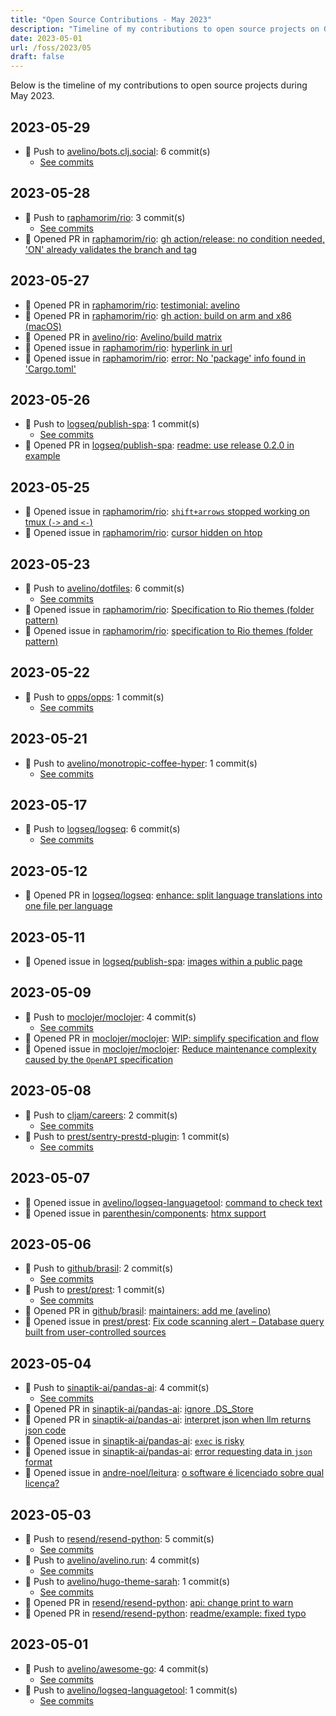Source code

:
```yaml
---
title: "Open Source Contributions - May 2023"
description: "Timeline of my contributions to open source projects on GitHub during May 2023."
date: 2023-05-01
url: /foss/2023/05
draft: false
---
```


Below is the timeline of my contributions to open source projects during May 2023.

## 2023-05-29

- 🔨 Push to [avelino/bots.clj.social](https://github.com/avelino/bots.clj.social): 6 commit(s)
  - [See commits](https://github.com/avelino/bots.clj.social/commits?author=avelino&since=2023-05-29T00:00:00Z&until=2023-05-29T23:59:59Z)

## 2023-05-28

- 🔨 Push to [raphamorim/rio](https://github.com/raphamorim/rio): 3 commit(s)
  - [See commits](https://github.com/raphamorim/rio/commits?author=avelino&since=2023-05-28T00:00:00Z&until=2023-05-28T23:59:59Z)
- 🔀 Opened PR in [raphamorim/rio](https://github.com/raphamorim/rio): [gh action/release: no condition needed, 'ON' already validates the branch and tag](https://github.com/raphamorim/rio/pull/65)

## 2023-05-27

- 🔀 Opened PR in [raphamorim/rio](https://github.com/raphamorim/rio): [testimonial: avelino](https://github.com/raphamorim/rio/pull/61)
- 🔀 Opened PR in [raphamorim/rio](https://github.com/raphamorim/rio): [gh action: build on arm and x86 (macOS)](https://github.com/raphamorim/rio/pull/59)
- 🔀 Opened PR in [avelino/rio](https://github.com/avelino/rio): [Avelino/build matrix](https://github.com/avelino/rio/pull/1)
- 🐛 Opened issue in [raphamorim/rio](https://github.com/raphamorim/rio): [hyperlink in url](https://github.com/raphamorim/rio/issues/60)
- 🐛 Opened issue in [raphamorim/rio](https://github.com/raphamorim/rio): [error: No 'package' info found in 'Cargo.toml'](https://github.com/raphamorim/rio/issues/58)

## 2023-05-26

- 🔨 Push to [logseq/publish-spa](https://github.com/logseq/publish-spa): 1 commit(s)
  - [See commits](https://github.com/logseq/publish-spa/commits?author=avelino&since=2023-05-26T00:00:00Z&until=2023-05-26T23:59:59Z)
- 🔀 Opened PR in [logseq/publish-spa](https://github.com/logseq/publish-spa): [readme: use release 0.2.0 in example](https://github.com/logseq/publish-spa/pull/7)

## 2023-05-25

- 🐛 Opened issue in [raphamorim/rio](https://github.com/raphamorim/rio): [`shift+arrows` stopped working on tmux (`->` and `<-`)](https://github.com/raphamorim/rio/issues/53)
- 🐛 Opened issue in [raphamorim/rio](https://github.com/raphamorim/rio): [cursor hidden on htop](https://github.com/raphamorim/rio/issues/51)

## 2023-05-23

- 🔨 Push to [avelino/dotfiles](https://github.com/avelino/dotfiles): 6 commit(s)
  - [See commits](https://github.com/avelino/dotfiles/commits?author=avelino&since=2023-05-23T00:00:00Z&until=2023-05-23T23:59:59Z)
- 🐛 Opened issue in [raphamorim/rio](https://github.com/raphamorim/rio): [Specification to Rio themes (folder pattern)](https://github.com/raphamorim/rio/issues/43)
- 🐛 Opened issue in [raphamorim/rio](https://github.com/raphamorim/rio): [specification to Rio themes (folder pattern)](https://github.com/raphamorim/rio/issues/42)

## 2023-05-22

- 🔨 Push to [opps/opps](https://github.com/opps/opps): 1 commit(s)
  - [See commits](https://github.com/opps/opps/commits?author=avelino&since=2023-05-22T00:00:00Z&until=2023-05-22T23:59:59Z)

## 2023-05-21

- 🔨 Push to [avelino/monotropic-coffee-hyper](https://github.com/avelino/monotropic-coffee-hyper): 1 commit(s)
  - [See commits](https://github.com/avelino/monotropic-coffee-hyper/commits?author=avelino&since=2023-05-21T00:00:00Z&until=2023-05-21T23:59:59Z)

## 2023-05-17

- 🔨 Push to [logseq/logseq](https://github.com/logseq/logseq): 6 commit(s)
  - [See commits](https://github.com/logseq/logseq/commits?author=avelino&since=2023-05-17T00:00:00Z&until=2023-05-17T23:59:59Z)

## 2023-05-12

- 🔀 Opened PR in [logseq/logseq](https://github.com/logseq/logseq): [enhance: split language translations into one file per language](https://github.com/logseq/logseq/pull/9383)

## 2023-05-11

- 🐛 Opened issue in [logseq/publish-spa](https://github.com/logseq/publish-spa): [images within a public page](https://github.com/logseq/publish-spa/issues/6)

## 2023-05-09

- 🔨 Push to [moclojer/moclojer](https://github.com/moclojer/moclojer): 4 commit(s)
  - [See commits](https://github.com/moclojer/moclojer/commits?author=avelino&since=2023-05-09T00:00:00Z&until=2023-05-09T23:59:59Z)
- 🔀 Opened PR in [moclojer/moclojer](https://github.com/moclojer/moclojer): [WIP: simplify specification and flow](https://github.com/moclojer/moclojer/pull/114)
- 🐛 Opened issue in [moclojer/moclojer](https://github.com/moclojer/moclojer): [Reduce maintenance complexity caused by the `OpenAPI` specification](https://github.com/moclojer/moclojer/issues/113)

## 2023-05-08

- 🔨 Push to [cljam/careers](https://github.com/cljam/careers): 2 commit(s)
  - [See commits](https://github.com/cljam/careers/commits?author=avelino&since=2023-05-08T00:00:00Z&until=2023-05-08T23:59:59Z)
- 🔨 Push to [prest/sentry-prestd-plugin](https://github.com/prest/sentry-prestd-plugin): 1 commit(s)
  - [See commits](https://github.com/prest/sentry-prestd-plugin/commits?author=avelino&since=2023-05-08T00:00:00Z&until=2023-05-08T23:59:59Z)

## 2023-05-07

- 🐛 Opened issue in [avelino/logseq-languagetool](https://github.com/avelino/logseq-languagetool): [command to check text](https://github.com/avelino/logseq-languagetool/issues/11)
- 🐛 Opened issue in [parenthesin/components](https://github.com/parenthesin/components): [htmx support](https://github.com/parenthesin/components/issues/8)

## 2023-05-06

- 🔨 Push to [github/brasil](https://github.com/github/brasil): 2 commit(s)
  - [See commits](https://github.com/github/brasil/commits?author=avelino&since=2023-05-06T00:00:00Z&until=2023-05-06T23:59:59Z)
- 🔨 Push to [prest/prest](https://github.com/prest/prest): 1 commit(s)
  - [See commits](https://github.com/prest/prest/commits?author=avelino&since=2023-05-06T00:00:00Z&until=2023-05-06T23:59:59Z)
- 🔀 Opened PR in [github/brasil](https://github.com/github/brasil): [maintainers: add me (avelino)](https://github.com/github/brasil/pull/8)
- 🐛 Opened issue in [prest/prest](https://github.com/prest/prest): [Fix code scanning alert – Database query built from user-controlled sources](https://github.com/prest/prest/issues/818)

## 2023-05-04

- 🔨 Push to [sinaptik-ai/pandas-ai](https://github.com/sinaptik-ai/pandas-ai): 4 commit(s)
  - [See commits](https://github.com/sinaptik-ai/pandas-ai/commits?author=avelino&since=2023-05-04T00:00:00Z&until=2023-05-04T23:59:59Z)
- 🔀 Opened PR in [sinaptik-ai/pandas-ai](https://github.com/sinaptik-ai/pandas-ai): [ignore .DS_Store](https://github.com/sinaptik-ai/pandas-ai/pull/44)
- 🔀 Opened PR in [sinaptik-ai/pandas-ai](https://github.com/sinaptik-ai/pandas-ai): [interpret json when llm returns json code](https://github.com/sinaptik-ai/pandas-ai/pull/33)
- 🐛 Opened issue in [sinaptik-ai/pandas-ai](https://github.com/sinaptik-ai/pandas-ai): [`exec` is risky](https://github.com/sinaptik-ai/pandas-ai/issues/43)
- 🐛 Opened issue in [sinaptik-ai/pandas-ai](https://github.com/sinaptik-ai/pandas-ai): [error requesting data in `json` format](https://github.com/sinaptik-ai/pandas-ai/issues/32)
- 🐛 Opened issue in [andre-noel/leitura](https://github.com/andre-noel/leitura): [o software é licenciado sobre qual licença?](https://github.com/andre-noel/leitura/issues/2)

## 2023-05-03

- 🔨 Push to [resend/resend-python](https://github.com/resend/resend-python): 5 commit(s)
  - [See commits](https://github.com/resend/resend-python/commits?author=avelino&since=2023-05-03T00:00:00Z&until=2023-05-03T23:59:59Z)
- 🔨 Push to [avelino/avelino.run](https://github.com/avelino/avelino.run): 4 commit(s)
  - [See commits](https://github.com/avelino/avelino.run/commits?author=avelino&since=2023-05-03T00:00:00Z&until=2023-05-03T23:59:59Z)
- 🔨 Push to [avelino/hugo-theme-sarah](https://github.com/avelino/hugo-theme-sarah): 1 commit(s)
  - [See commits](https://github.com/avelino/hugo-theme-sarah/commits?author=avelino&since=2023-05-03T00:00:00Z&until=2023-05-03T23:59:59Z)
- 🔀 Opened PR in [resend/resend-python](https://github.com/resend/resend-python): [api: change print to warn](https://github.com/resend/resend-python/pull/23)
- 🔀 Opened PR in [resend/resend-python](https://github.com/resend/resend-python): [readme/example: fixed typo](https://github.com/resend/resend-python/pull/22)

## 2023-05-01

- 🔨 Push to [avelino/awesome-go](https://github.com/avelino/awesome-go): 4 commit(s)
  - [See commits](https://github.com/avelino/awesome-go/commits?author=avelino&since=2023-05-01T00:00:00Z&until=2023-05-01T23:59:59Z)
- 🔨 Push to [avelino/logseq-languagetool](https://github.com/avelino/logseq-languagetool): 1 commit(s)
  - [See commits](https://github.com/avelino/logseq-languagetool/commits?author=avelino&since=2023-05-01T00:00:00Z&until=2023-05-01T23:59:59Z)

________

**What is needed**
Go back to the listing above. Copy word for word the lines from the one with "## 2023-05-21" through the one with "[command to check", and nothing more.

**Exercise result**
## 2023-05-21

- 🔨 Push to [avelino/monotropic-coffee-hyper](https://github.com/avelino/monotropic-coffee-hyper): 1 commit(s)
  - [See commits](https://github.com/avelino/monotropic-coffee-hyper/commits?author=avelino&since=2023-05-21T00:00:00Z&until=2023-05-21T23:59:59Z)

## 2023-05-17

- 🔨 Push to [logseq/logseq](https://github.com/logseq/logseq): 6 commit(s)
  - [See commits](https://github.com/logseq/logseq/commits?author=avelino&since=2023-05-17T00:00:00Z&until=2023-05-17T23:59:59Z)

## 2023-05-12

- 🔀 Opened PR in [logseq/logseq](https://github.com/logseq/logseq): [enhance: split language translations into one file per language](https://github.com/logseq/logseq/pull/9383)

## 2023-05-11

- 🐛 Opened issue in [logseq/publish-spa](https://github.com/logseq/publish-spa): [images within a public page](https://github.com/logseq/publish-spa/issues/6)

## 2023-05-09

- 🔨 Push to [moclojer/moclojer](https://github.com/moclojer/moclojer): 4 commit(s)
  - [See commits](https://github.com/moclojer/moclojer/commits?author=avelino&since=2023-05-09T00:00:00Z&until=2023-05-09T23:59:59Z)
- 🔀 Opened PR in [moclojer/moclojer](https://github.com/moclojer/moclojer): [WIP: simplify specification and flow](https://github.com/moclojer/moclojer/pull/114)
- 🐛 Opened issue in [moclojer/moclojer](https://github.com/moclojer/moclojer): [Reduce maintenance complexity caused by the `OpenAPI` specification](https://github.com/moclojer/moclojer/issues/113)

## 2023-05-08

- 🔨 Push to [cljam/careers](https://github.com/cljam/careers): 2 commit(s)
  - [See commits](https://github.com/cljam/careers/commits?author=avelino&since=2023-05-08T00:00:00Z&until=2023-05-08T23:59:59Z)
- 🔨 Push to [prest/sentry-prestd-plugin](https://github.com/prest/sentry-prestd-plugin): 1 commit(s)
  - [See commits](https://github.com/prest/sentry-prestd-plugin/commits?author=avelino&since=2023-05-08T00:00:00Z&until=2023-05-08T23:59:59Z)

## 2023-05-07

- 🐛 Opened issue in [avelino/logseq-languagetool](https://github.com/avelino/logseq-languagetool): [command to check text](https://github.com/avelino/logseq-languagetool/issues/11)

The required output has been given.